Risk management is a top priority for landlords and rental agents. It is under the circumstances understandable that a landlord may want to try to prohibit a good tenant, that wants to cancel a lease prematurely, from doing so.

The Consumer Protection Act states that a tenant may legally cancel a lease agreement if he gave 20 business days’ notice. Some landlords may want to argue that the Act doesn’t apply to them as they don’t rent out property in the ‘ordinary course of business’ – how should a rental agent handle such a dispute?

Other issues that rental agents have also come across include what rights, if any, does the landlord have if the rental agent was paid renewal commission? Can a landlord under such circumstances expect the agent to find a new tenant free of charge? May the landlord insist that the tenant secure a new tenant before acceptance of the cancelled lease?

Marlon Shevelew is a legal expert on residential property law. Property Professional asked him to weigh in on the matters raised above.

Shevelew begins his comments by saying the point of departure of the Consumer Protection Act 68 of 2008 (“CPA”) is that, in terms of section 5, it applies to every transaction occurring within South Africa unless it falls under one of the exemptions listed in section 5(2), (3), or (4) of the CPA.
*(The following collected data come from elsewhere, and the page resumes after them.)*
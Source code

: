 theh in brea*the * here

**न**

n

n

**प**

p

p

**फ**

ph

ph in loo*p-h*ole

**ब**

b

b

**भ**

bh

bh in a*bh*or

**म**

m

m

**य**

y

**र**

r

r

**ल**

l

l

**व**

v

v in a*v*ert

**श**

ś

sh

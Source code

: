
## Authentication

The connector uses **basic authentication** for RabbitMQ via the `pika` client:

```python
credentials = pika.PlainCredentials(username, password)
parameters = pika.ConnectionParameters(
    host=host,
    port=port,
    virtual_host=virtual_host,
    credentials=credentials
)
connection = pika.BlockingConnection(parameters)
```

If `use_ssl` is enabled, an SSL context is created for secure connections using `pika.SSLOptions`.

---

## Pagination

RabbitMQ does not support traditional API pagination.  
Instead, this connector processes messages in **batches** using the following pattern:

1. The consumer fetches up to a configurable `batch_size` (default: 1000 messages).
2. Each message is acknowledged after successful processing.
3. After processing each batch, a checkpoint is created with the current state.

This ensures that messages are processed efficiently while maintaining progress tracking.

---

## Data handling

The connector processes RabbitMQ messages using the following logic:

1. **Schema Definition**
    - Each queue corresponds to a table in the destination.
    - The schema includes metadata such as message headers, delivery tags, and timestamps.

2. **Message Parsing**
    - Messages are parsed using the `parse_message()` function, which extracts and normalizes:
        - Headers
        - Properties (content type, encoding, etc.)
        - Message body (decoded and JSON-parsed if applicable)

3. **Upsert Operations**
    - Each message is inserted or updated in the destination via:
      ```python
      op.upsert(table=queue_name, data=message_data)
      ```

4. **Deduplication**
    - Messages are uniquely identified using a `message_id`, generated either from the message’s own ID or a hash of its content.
There are only two specific exemptions that are relevant to leases: leases where the state is the tenant and leases where the tenant is a juristic person with an asset value or turnover in excess of R2 million.

“What I mean is if the state is a tenant – i.e. the landlord leases to the government then there is no CPA protecting the government. Also, if a juristic entity is a tenant and is over the threshold of 2 million rand in asset value or turnover the CPA won’t apply; so any company, trust, closed corporation, body corporate or partnership which has assets of 2 million rand or over or runs a business with a turnover of 2 million rand or more has no CPA protection,” he explains further.

These entities cannot use the CPA to exit a lease, etc.

‘Ordinary course of business’

However, says Shevelew, there is one further situation wherein the CPA is not applicable to a lease; this stems from the definition of “transaction” in the Act.

He continues that a transaction is, (among other things which are not decisive in the enquiry of whether a lease falls under the CPA), defined as being in the ordinary course of business. Unfortunately, “ordinary course of business” is not defined in the CPA, but “business” is. The definition of “business” provides some clarity; it is defined as the continual marketing of goods and services.

The position seems to be, therefore, that a lease will be in the ordinary course of business if it is not a once-off transaction. It also does not have to be in the ordinary course of the lessor’s business, but if it is the type of transaction that one would expect business people to enter into, then it will satisfy the requirement that it is “in the ordinary course of business”.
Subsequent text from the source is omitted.